## What to work on
Please copy every record below exactly and leave out the pictures.

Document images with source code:

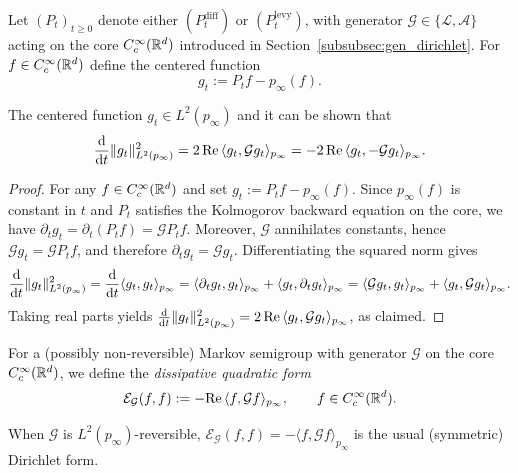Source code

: \begin{definition}
Let $(P_t)_{t\ge 0}$ denote either $(P_t^{\mathrm{diff}})$ or $(P_t^{\mathrm{levy}})$, with generator
$\mathcal{G}\in\{\mathcal{L},\mathcal{A}\}$ acting on the core $C_c^\infty(\R^d)$ introduced in
Section~\ref{subsubsec:gen_dirichlet}. For $f\in C_c^\infty(\R^d)$ define the centered function
\[
g_t:=P_t f-p_\infty(f).
\]
\end{definition}
\begin{proposition}
    The centered function $g_t\in L^2(p_\infty)$ and it can be shown that
\begin{equation}\label{eq:L2_energy_identity}
\frac{\d}{\d t}\|g_t\|_{L^2(p_\infty)}^2
=
2\,\mathrm{Re}\,\langle g_t,\mathcal{G}g_t\rangle_{p_\infty}
=
-2\,\mathrm{Re}\,\langle g_t,-\mathcal{G}g_t\rangle_{p_\infty}.
\end{equation}
\end{proposition}

\begin{proof}
For any $f\in C_c^\infty(\R^d)$ and set $g_t:=P_t f-p_\infty(f)$. Since $p_\infty(f)$ is constant in $t$ and $P_t$
satisfies the Kolmogorov backward equation on the core, we have
$\partial_t g_t=\partial_t(P_t f)=\mathcal{G}P_t f$. Moreover, $\mathcal{G}$ annihilates constants, hence
$\mathcal{G}g_t=\mathcal{G}P_t f$, and therefore $\partial_t g_t=\mathcal{G}g_t$. Differentiating the squared norm gives
\[
\frac{\d}{\d t}\|g_t\|_{L^2(p_\infty)}^2
=
\frac{\d}{\d t}\langle g_t,g_t\rangle_{p_\infty}
=
\langle \partial_t g_t,g_t\rangle_{p_\infty}+\langle g_t,\partial_t g_t\rangle_{p_\infty}
=
\langle \mathcal{G}g_t,g_t\rangle_{p_\infty}+\langle g_t,\mathcal{G}g_t\rangle_{p_\infty}.
\]
Taking real parts yields
$\frac{\d}{\d t}\|g_t\|_{L^2(p_\infty)}^2
=2\,\mathrm{Re}\,\langle g_t,\mathcal{G}g_t\rangle_{p_\infty}$, as claimed.
\end{proof}

\begin{definition}
For a (possibly non-reversible) Markov semigroup with generator $\mathcal G$ on the core $C_c^\infty(\R^d)$,
we define the \emph{dissipative quadratic form}
\begin{equation}\label{eq:dissipative_form_general}
\mathcal{E}_{\mathcal G}(f,f)
:=
-\mathrm{Re}\,\langle f,\mathcal G f\rangle_{p_\infty},
\qquad f\in C_c^\infty(\R^d).
\end{equation}
\end{definition}
When $\mathcal G$ is $L^2(p_\infty)$-reversible, $\mathcal{E}_{\mathcal G}(f,f)=-\langle f,\mathcal G f\rangle_{p_\infty}$
is the usual (symmetric) Dirichlet form.


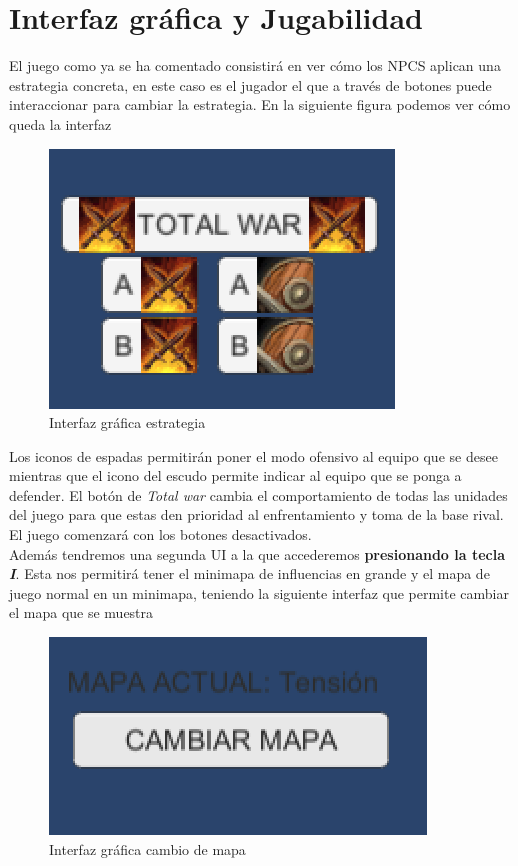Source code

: \section{Interfaz gráfica y Jugabilidad}
El juego como ya se ha comentado consistirá en ver cómo los NPCS aplican una estrategia concreta, en este caso es el jugador el que a través de botones puede interaccionar para cambiar la estrategia. En la siguiente figura podemos ver cómo queda la interfaz
\begin{figure}[H]
    \centering
    \includegraphics{buttons1.png}
    \caption{Interfaz gráfica estrategia}
    \label{fig:mainButtons}
\end{figure}
Los iconos de espadas permitirán poner el modo ofensivo al equipo que se desee mientras que el icono del escudo permite indicar al equipo que se ponga a defender. El botón de \textit{Total war} cambia el comportamiento de todas las unidades del juego para que estas den prioridad al enfrentamiento y toma de la base rival. El juego comenzará con los botones desactivados. \\

Además tendremos una segunda UI a la que accederemos \textbf{presionando la tecla \textit{I}}. Esta nos permitirá tener el minimapa de influencias en grande y el mapa de juego normal en un minimapa, teniendo la siguiente interfaz que permite cambiar el mapa que se muestra \begin{figure}[H]
    \centering
    \includegraphics{buttons2.png}
    \caption{Interfaz gráfica cambio de mapa}
    \label{fig:mainButtons}
\end{figure}

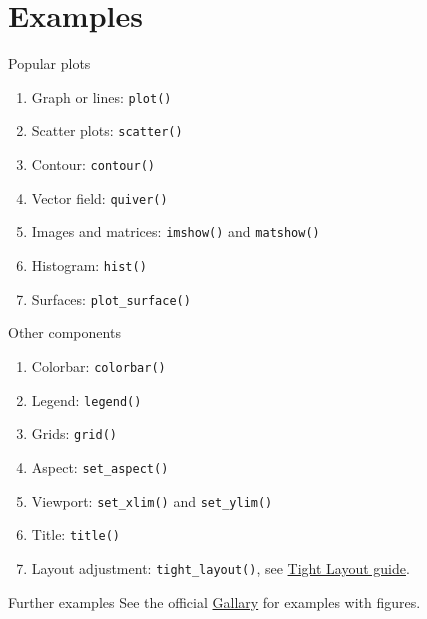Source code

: \documentclass[english, nochinese]{../TeXTemplate/pkuslide}
\begin{document}
\section{Examples}

\begin{frame}
\sectionpage
\end{frame}

\begin{frame}[fragile]{Popular plots}
\begin{enumerate}
\item Graph or lines: \verb"plot()"
\item Scatter plots: \verb"scatter()"
\item Contour: \verb"contour()"
\item Vector field: \verb"quiver()"
\item Images and matrices: \verb"imshow()" and \verb"matshow()"
\item Histogram: \verb"hist()"
\item Surfaces: \verb"plot_surface()"
\end{enumerate}
\end{frame}

\begin{frame}[fragile]{Other components}
\begin{enumerate}
\item Colorbar: \verb"colorbar()"
\item Legend: \verb"legend()"
\item Grids: \verb"grid()"
\item Aspect: \verb"set_aspect()"
\item Viewport: \verb"set_xlim()" and \verb"set_ylim()"
\item Title: \verb"title()"
\item Layout adjustment: \verb"tight_layout()", see \href{https://matplotlib.org/tutorials/intermediate/tight_layout_guide.html}{Tight Layout guide}.
\end{enumerate}
\end{frame}

\begin{frame}{Further examples}
See the official \href{https://matplotlib.org/gallery.html}{Gallary} for examples with figures.
\end{frame}
\end{document}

## Solution for this task
Source code

: \begin{definition}
Let $(P_t)_{t\ge 0}$ denote either $(P_t^{\mathrm{diff}})$ or $(P_t^{\mathrm{levy}})$, with generator
$\mathcal{G}\in\{\mathcal{L},\mathcal{A}\}$ acting on the core $C_c^\infty(\R^d)$ introduced in
Section~\ref{subsubsec:gen_dirichlet}. For $f\in C_c^\infty(\R^d)$ define the centered function
\[
g_t:=P_t f-p_\infty(f).
\]
\end{definition}
\begin{proposition}
    The centered function $g_t\in L^2(p_\infty)$ and it can be shown that
\begin{equation}\label{eq:L2_energy_identity}
\frac{\d}{\d t}\|g_t\|_{L^2(p_\infty)}^2
=
2\,\mathrm{Re}\,\langle g_t,\mathcal{G}g_t\rangle_{p_\infty}
=
-2\,\mathrm{Re}\,\langle g_t,-\mathcal{G}g_t\rangle_{p_\infty}.
\end{equation}
\end{proposition}

\begin{proof}
For any $f\in C_c^\infty(\R^d)$ and set $g_t:=P_t f-p_\infty(f)$. Since $p_\infty(f)$ is constant in $t$ and $P_t$
satisfies the Kolmogorov backward equation on the core, we have
$\partial_t g_t=\partial_t(P_t f)=\mathcal{G}P_t f$. Moreover, $\mathcal{G}$ annihilates constants, hence
$\mathcal{G}g_t=\mathcal{G}P_t f$, and therefore $\partial_t g_t=\mathcal{G}g_t$. Differentiating the squared norm gives
\[
\frac{\d}{\d t}\|g_t\|_{L^2(p_\infty)}^2
=
\frac{\d}{\d t}\langle g_t,g_t\rangle_{p_\infty}
=
\langle \partial_t g_t,g_t\rangle_{p_\infty}+\langle g_t,\partial_t g_t\rangle_{p_\infty}
=
\langle \mathcal{G}g_t,g_t\rangle_{p_\infty}+\langle g_t,\mathcal{G}g_t\rangle_{p_\infty}.
\]
Taking real parts yields
$\frac{\d}{\d t}\|g_t\|_{L^2(p_\infty)}^2
=2\,\mathrm{Re}\,\langle g_t,\mathcal{G}g_t\rangle_{p_\infty}$, as claimed.
\end{proof}

\begin{definition}
For a (possibly non-reversible) Markov semigroup with generator $\mathcal G$ on the core $C_c^\infty(\R^d)$,
we define the \emph{dissipative quadratic form}
\begin{equation}\label{eq:dissipative_form_general}
\mathcal{E}_{\mathcal G}(f,f)
:=
-\mathrm{Re}\,\langle f,\mathcal G f\rangle_{p_\infty},
\qquad f\in C_c^\infty(\R^d).
\end{equation}
\end{definition}
When $\mathcal G$ is $L^2(p_\infty)$-reversible, $\mathcal{E}_{\mathcal G}(f,f)=-\langle f,\mathcal G f\rangle_{p_\infty}$
is the usual (symmetric) Dirichlet form.


Source code

: \section{Interfaz gráfica y Jugabilidad}
El juego como ya se ha comentado consistirá en ver cómo los NPCS aplican una estrategia concreta, en este caso es el jugador el que a través de botones puede interaccionar para cambiar la estrategia. En la siguiente figura podemos ver cómo queda la interfaz
\begin{figure}[H]
    \centering
    \includegraphics{buttons1.png}
    \caption{Interfaz gráfica estrategia}
    \label{fig:mainButtons}
\end{figure}
Los iconos de espadas permitirán poner el modo ofensivo al equipo que se desee mientras que el icono del escudo permite indicar al equipo que se ponga a defender. El botón de \textit{Total war} cambia el comportamiento de todas las unidades del juego para que estas den prioridad al enfrentamiento y toma de la base rival. El juego comenzará con los botones desactivados. \\

Además tendremos una segunda UI a la que accederemos \textbf{presionando la tecla \textit{I}}. Esta nos permitirá tener el minimapa de influencias en grande y el mapa de juego normal en un minimapa, teniendo la siguiente interfaz que permite cambiar el mapa que se muestra \begin{figure}[H]
    \centering
    \includegraphics{buttons2.png}
    \caption{Interfaz gráfica cambio de mapa}
    \label{fig:mainButtons}
\end{figure}

Source code

: \documentclass[english, nochinese]{../TeXTemplate/pkuslide}
\begin{document}
\section{Examples}

\begin{frame}
\sectionpage
\end{frame}

\begin{frame}[fragile]{Popular plots}
\begin{enumerate}
\item Graph or lines: \verb"plot()"
\item Scatter plots: \verb"scatter()"
\item Contour: \verb"contour()"
\item Vector field: \verb"quiver()"
\item Images and matrices: \verb"imshow()" and \verb"matshow()"
\item Histogram: \verb"hist()"
\item Surfaces: \verb"plot_surface()"
\end{enumerate}
\end{frame}

\begin{frame}[fragile]{Other components}
\begin{enumerate}
\item Colorbar: \verb"colorbar()"
\item Legend: \verb"legend()"
\item Grids: \verb"grid()"
\item Aspect: \verb"set_aspect()"
\item Viewport: \verb"set_xlim()" and \verb"set_ylim()"
\item Title: \verb"title()"
\item Layout adjustment: \verb"tight_layout()", see \href{https://matplotlib.org/tutorials/intermediate/tight_layout_guide.html}{Tight Layout guide}.
\end{enumerate}
\end{frame}

\begin{frame}{Further examples}
See the official \href{https://matplotlib.org/gallery.html}{Gallary} for examples with figures.
\end{frame}
\end{document}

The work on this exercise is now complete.